[Opening Supplied data section]

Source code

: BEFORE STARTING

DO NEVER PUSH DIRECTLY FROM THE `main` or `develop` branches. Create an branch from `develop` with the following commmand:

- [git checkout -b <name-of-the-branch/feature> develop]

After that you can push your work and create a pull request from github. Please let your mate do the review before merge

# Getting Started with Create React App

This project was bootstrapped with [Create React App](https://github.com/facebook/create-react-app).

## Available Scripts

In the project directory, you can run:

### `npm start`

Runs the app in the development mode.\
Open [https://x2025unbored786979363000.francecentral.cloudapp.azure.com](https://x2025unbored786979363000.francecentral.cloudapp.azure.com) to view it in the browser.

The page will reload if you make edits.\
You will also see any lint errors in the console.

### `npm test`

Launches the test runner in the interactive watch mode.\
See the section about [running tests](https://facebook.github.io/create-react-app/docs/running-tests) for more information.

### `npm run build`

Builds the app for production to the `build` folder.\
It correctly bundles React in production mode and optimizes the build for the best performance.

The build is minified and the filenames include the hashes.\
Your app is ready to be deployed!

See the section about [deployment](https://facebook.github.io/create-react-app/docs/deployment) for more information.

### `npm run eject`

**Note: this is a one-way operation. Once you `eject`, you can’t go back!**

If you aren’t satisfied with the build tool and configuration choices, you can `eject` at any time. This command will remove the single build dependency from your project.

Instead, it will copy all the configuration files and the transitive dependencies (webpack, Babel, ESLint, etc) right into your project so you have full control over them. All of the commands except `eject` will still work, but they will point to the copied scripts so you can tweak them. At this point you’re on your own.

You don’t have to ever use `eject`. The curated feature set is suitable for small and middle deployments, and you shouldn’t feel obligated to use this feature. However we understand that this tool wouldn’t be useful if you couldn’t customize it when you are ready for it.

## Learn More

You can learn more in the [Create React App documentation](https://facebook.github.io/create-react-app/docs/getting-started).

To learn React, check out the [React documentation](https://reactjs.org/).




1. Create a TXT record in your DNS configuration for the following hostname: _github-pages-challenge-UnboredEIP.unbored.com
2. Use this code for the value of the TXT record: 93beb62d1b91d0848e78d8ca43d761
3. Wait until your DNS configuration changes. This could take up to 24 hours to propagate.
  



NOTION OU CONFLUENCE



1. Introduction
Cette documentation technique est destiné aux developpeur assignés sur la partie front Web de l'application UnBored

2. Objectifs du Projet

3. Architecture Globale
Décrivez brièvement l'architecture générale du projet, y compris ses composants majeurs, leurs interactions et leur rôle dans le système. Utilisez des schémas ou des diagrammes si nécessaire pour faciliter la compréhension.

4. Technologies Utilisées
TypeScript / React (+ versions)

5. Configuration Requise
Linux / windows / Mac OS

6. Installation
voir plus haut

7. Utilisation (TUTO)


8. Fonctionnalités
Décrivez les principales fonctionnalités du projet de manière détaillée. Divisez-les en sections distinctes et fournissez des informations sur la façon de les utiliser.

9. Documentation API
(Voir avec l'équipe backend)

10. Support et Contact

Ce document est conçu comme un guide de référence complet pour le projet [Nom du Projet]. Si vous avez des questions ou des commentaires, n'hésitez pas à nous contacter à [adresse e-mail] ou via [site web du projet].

[Closing Supplied data section]

*What the task requires*
Please find each line in the records above that holds the word "code", and copy it.

*Answer box*
Source code
2. Use this code for the value of the TXT record: 93beb62d1b91d0848e78d8ca43d761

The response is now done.